Tools needed for analysis
Many excellent books exist to give a clear understanding of the many tools and concept needed. Freedman’s book, Statistical Models: Theory and Practice is a must-read, which I consider maybe closer to a philosophical treaty. More applied, Susan’s Holmes new book, Modern Statistics for Modern Biology is quite complete for tools used in genomics. Key concepts include dimensionality reduction, clustering and modelling. A deeper and mathier book is the The Elements of Statistical Learning by Hastie, Tibshirani & Friedman.
A central concept in high-dimensional statistics that characterize genomics is multiple hypothesis testing. Efron (2010) is a good reference with a clear Baysien justification. This paper present the concepts in a genomic setting.

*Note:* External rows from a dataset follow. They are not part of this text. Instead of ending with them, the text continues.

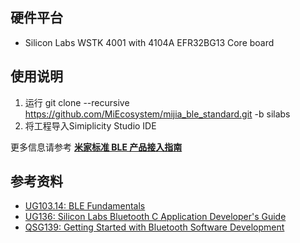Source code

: ## 硬件平台

- Silicon Labs WSTK 4001 with 4104A EFR32BG13 Core board

## 使用说明

1. 运行 git clone --recursive https://github.com/MiEcosystem/mijia_ble_standard.git -b silabs
2. 将工程导入Simiplicity Studio IDE

更多信息请参考 [**米家标准 BLE 产品接入指南**](https://github.com/MiEcosystem/miio_open/blob/master/ble/02-标准BLE接入开发.md)

## 参考资料
* [UG103.14: BLE Fundamentals](https://www.silabs.com/documents/login/user-guides/ug103-14-fundamentals-ble.pdf)
* [UG136: Silicon Labs Bluetooth C Application Developer's Guide](https://www.silabs.com/documents/login/user-guides/ug136-ble-c-soc-dev-guide.pdf)
* [QSG139: Getting Started with Bluetooth Software Development](https://www.silabs.com/documents/login/quick-start-guides/qsg139-getting-started-with-bluetooth.pdf)
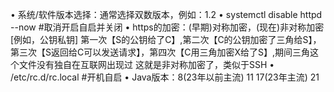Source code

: • 系统/软件版本选择：通常选择双数版本，例如：1.2
• systemctl disable httpd --now #取消开启自启并关闭
• https的加密：(早期)对称加密，(现在)非对称加密[例如，公钥私钥]
第一次【S的公钥给了C】,第二次【C的公钥加密了三角给S】，第三次【S返回给C可以发送请求】，第四次【C用三角加密X给了S】,期间三角这个文件没有独自在互联网出现过  这就是非对称加密了，类似于SSH
• /etc/rc.d/rc.local #开机自启
• Java版本：8(23年以前主流) 11 17(23年主流) 21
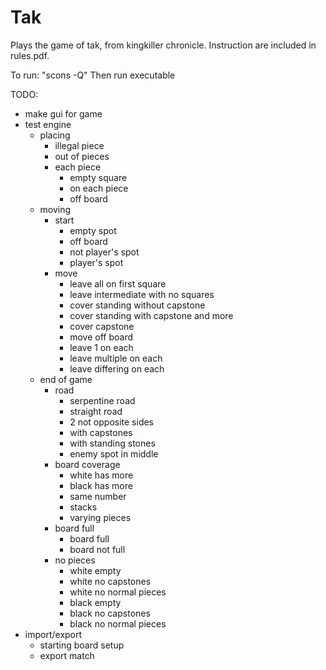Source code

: Tak
===

Plays the game of tak, from kingkiller chronicle.
Instruction are included in rules.pdf.

To run: "scons -Q"
Then run executable

TODO:

* make gui for game
* test engine
    * placing
        * illegal piece
        * out of pieces
        * each piece
            * empty square
            * on each piece
            * off board
    * moving
        * start
            * empty spot
            * off board
            * not player's spot
            * player's spot
        * move
            * leave all on first square
            * leave intermediate with no squares
            * cover standing without capstone
            * cover standing with capstone and more
            * cover capstone
            * move off board
            * leave 1 on each
            * leave multiple on each
            * leave differing on each
    * end of game
        * road
            * serpentine road
            * straight road
            * 2 not opposite sides
            * with capstones
            * with standing stones
            * enemy spot in middle
        * board coverage
            * white has more
            * black has more
            * same number
            * stacks
            * varying pieces
        * board full
            * board full
            * board not full
        * no pieces
            * white empty
            * white no capstones
            * white no normal pieces
            * black empty
            * black no capstones
            * black no normal pieces
* import/export
    * starting board setup
    * export match
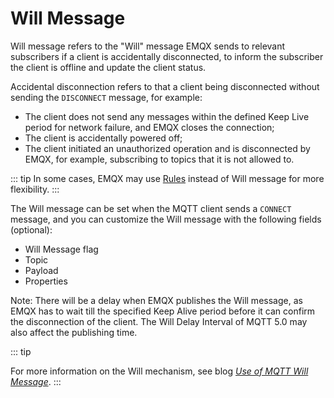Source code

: # Will Message
Will message refers to the "Will" message EMQX sends to relevant subscribers if a client is accidentally disconnected, to inform the subscriber the client is offline and update the client status. 

Accidental disconnection refers to that a client being disconnected without sending the `DISCONNECT` message, for example:

- The client does not send any messages within the defined Keep Live period for network failure, and EMQX closes the connection;
- The client is accidentally powered off;
- The client initiated an unauthorized operation and is disconnected by EMQX, for example, subscribing to topics that it is not allowed to.

::: tip
In some cases, EMQX may use [Rules](../data-integration/rules.md) instead of Will message for more flexibility. 
:::

The Will message can be set when the MQTT client sends a `CONNECT` message, and you can customize the Will message with the following fields (optional):

- Will Message flag
- Topic
- Payload
- Properties

Note: There will be a delay when EMQX publishes the Will message, as EMQX has to wait till the specified Keep Alive period before it can confirm the disconnection of the client. The Will Delay Interval <!--是不是插入超链接？--> of MQTT 5.0 may also affect the publishing time. 

::: tip

For more information on the Will mechanism, see blog [*Use of MQTT Will Message*](https://www.emqx.com/en/blog/use-of-mqtt-will-message).
:::

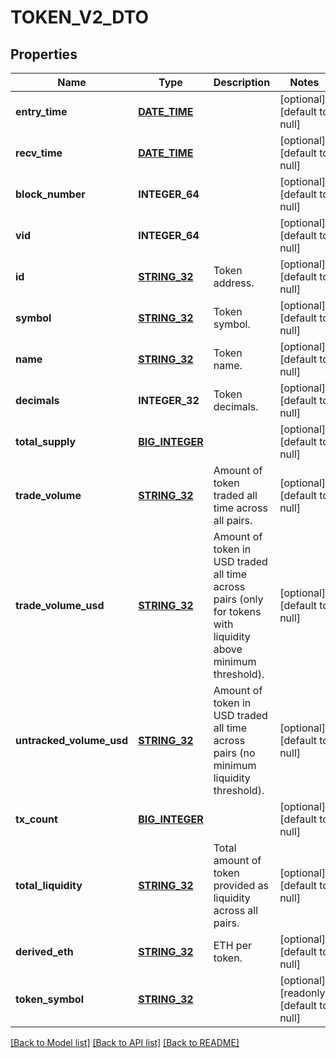 # TOKEN_V2_DTO

## Properties
Name | Type | Description | Notes
------------ | ------------- | ------------- | -------------
**entry_time** | [**DATE_TIME**](DATE_TIME.md) |  | [optional] [default to null]
**recv_time** | [**DATE_TIME**](DATE_TIME.md) |  | [optional] [default to null]
**block_number** | **INTEGER_64** |  | [optional] [default to null]
**vid** | **INTEGER_64** |  | [optional] [default to null]
**id** | [**STRING_32**](STRING_32.md) | Token address. | [optional] [default to null]
**symbol** | [**STRING_32**](STRING_32.md) | Token symbol. | [optional] [default to null]
**name** | [**STRING_32**](STRING_32.md) | Token name. | [optional] [default to null]
**decimals** | **INTEGER_32** | Token decimals. | [optional] [default to null]
**total_supply** | [**BIG_INTEGER**](BigInteger.md) |  | [optional] [default to null]
**trade_volume** | [**STRING_32**](STRING_32.md) | Amount of token traded all time across all pairs. | [optional] [default to null]
**trade_volume_usd** | [**STRING_32**](STRING_32.md) | Amount of token in USD traded all time across pairs (only for tokens with liquidity above minimum threshold). | [optional] [default to null]
**untracked_volume_usd** | [**STRING_32**](STRING_32.md) | Amount of token in USD traded all time across pairs (no minimum liquidity threshold). | [optional] [default to null]
**tx_count** | [**BIG_INTEGER**](BigInteger.md) |  | [optional] [default to null]
**total_liquidity** | [**STRING_32**](STRING_32.md) | Total amount of token provided as liquidity across all pairs. | [optional] [default to null]
**derived_eth** | [**STRING_32**](STRING_32.md) | ETH per token. | [optional] [default to null]
**token_symbol** | [**STRING_32**](STRING_32.md) |  | [optional] [readonly] [default to null]

[[Back to Model list]](../README.md#documentation-for-models) [[Back to API list]](../README.md#documentation-for-api-endpoints) [[Back to README]](../README.md)


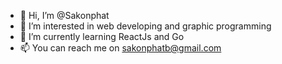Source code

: - 👋 Hi, I’m @Sakonphat
- 👀 I’m interested in web developing and graphic programming
- 🌱 I’m currently learning ReactJs and Go
- 📫 You can reach me on sakonphatb@gmail.com

<!---
Sakonphat/Sakonphat is a ✨ special ✨ repository because its `README.md` (this file) appears on your GitHub profile.
You can click the Preview link to take a look at your changes.
--->
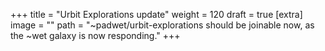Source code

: 
+++
title = "Urbit Explorations update"
weight = 120
draft = true
[extra]
image = ""
path = "~padwet/urbit-explorations should be joinable now, as the ~wet galaxy is now responding."
+++


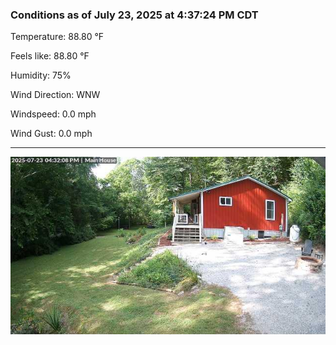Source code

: ### Conditions as of July 23, 2025 at 4:37:24 PM CDT 

Temperature: 88.80 &deg;F

Feels like: 88.80 &deg;F

Humidity: 75%

Wind Direction: WNW

Windspeed: 0.0 mph

Wind Gust: 0.0 mph

---

<img src="./images/latest.jpeg"/>

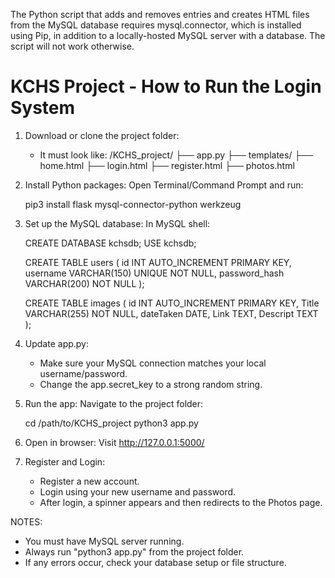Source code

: The Python script that adds and removes entries and creates HTML files from the MySQL database requires mysql.connector, which is installed using Pip, in addition to a locally-hosted MySQL server with a database. The script will not work otherwise.


KCHS Project - How to Run the Login System
===========================================

1. Download or clone the project folder:
   - It must look like:
     /KCHS_project/
     ├── app.py
     ├── templates/
         ├── home.html
         ├── login.html
         ├── register.html
         ├── photos.html

2. Install Python packages:
   Open Terminal/Command Prompt and run:

   pip3 install flask mysql-connector-python werkzeug

3. Set up the MySQL database:
   In MySQL shell:

   CREATE DATABASE kchsdb;
   USE kchsdb;

   CREATE TABLE users (
       id INT AUTO_INCREMENT PRIMARY KEY,
       username VARCHAR(150) UNIQUE NOT NULL,
       password_hash VARCHAR(200) NOT NULL
   );

   CREATE TABLE images (
       id INT AUTO_INCREMENT PRIMARY KEY,
       Title VARCHAR(255) NOT NULL,
       dateTaken DATE,
       Link TEXT,
       Descript TEXT
   );

4. Update app.py:
   - Make sure your MySQL connection matches your local username/password.
   - Change the app.secret_key to a strong random string.

5. Run the app:
   Navigate to the project folder:

   cd /path/to/KCHS_project
   python3 app.py

6. Open in browser:
   Visit http://127.0.0.1:5000/

7. Register and Login:
   - Register a new account.
   - Login using your new username and password.
   - After login, a spinner appears and then redirects to the Photos page.

NOTES:
- You must have MySQL server running.
- Always run "python3 app.py" from the project folder.
- If any errors occur, check your database setup or file structure.
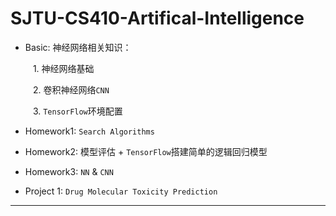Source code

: # SJTU-CS410-Artifical-Intelligence

 - Basic: 神经网络相关知识：
 
 &emsp; &emsp; 1. 神经网络基础
 
 &emsp; &emsp; 2. 卷积神经网络`CNN`
 
 &emsp; &emsp; 3. `TensorFlow`环境配置
 
 - Homework1: `Search Algorithms`
 
 - Homework2: 模型评估 + `TensorFlow`搭建简单的逻辑回归模型
 
 - Homework3: `NN` & `CNN`
 
 - Project 1: `Drug Molecular Toxicity Prediction`
 
 --------------------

The R language is used in many RNA-Seq applications. To improve your coding practices, I also recommend advanced R by Hadley Wickham. The S4 section of the book will be of particular interest, given that Bioconductor strongly recommands using S4 objects and functions.
Applications to RNA-Seq
We’re finally getting to the RNA-Seq analysis part. To start, I advice to begin with a practical tutorial. The Bioconductor 2018 Workshop provides a few that I recommend. This other one is longer but more complete. This other tutorial that I wrote is shorter but can be a good place to start.
Once you have seen how to proceed, this recent review by Koen, et al. is a good follow-up that very nicely recoup many concepts from above and can point you to further resources.
Then, I recommend to dive into method papers. This list is partly inspired from the Leek group paper.
- Sequencing technology does not eliminate biological variability
- The first paper behind the Limma package and the second, with voom
- edgeR
- Key need for Normalization, especially because of batch effects
- Methods for normalization include scone, zinbWave and scVI.
- Seurat is a global framework of analysis
- Clustering is a key step of RNA-Seq analysis. This paper contrasts several methods on real and synthetic data.
- This paper proposes a nice overview of trajectory inference
- Gene Set Enrichment Analysis
Reproducible research
All the analyses you conduct should aim for reproducibility in the science. This nature collection group of papers gives a broad overview of the issue of reproducibility, and of how to fix it. A first step to try and limit the crisis of reproducibilty in science - and one where (bio)-statisticians have a key role - is statistical and computational reproducibility.
To help, several tool exist. Git and Github are powerful tools and many good tutorial exist (see here for example). Good coding practices are also necessary. Saving your software in packages is a part of it, and this book is a good reference on how to build them in an efficient fashion. I also recommend using tools like RMarkdown or knitr to combine text, math, code and figures in one coherent place when writing papers, reports or even for day-to-day analyses.
While code is now commonly saved and made public for reproducibility purposes, data is unfortunatly not always available. Raw files can be made accessible through ncbi. Pre-processed data (a count matrix for example) can also be made public using a data R package, such as the experiment packages that can be found in Bioconductor.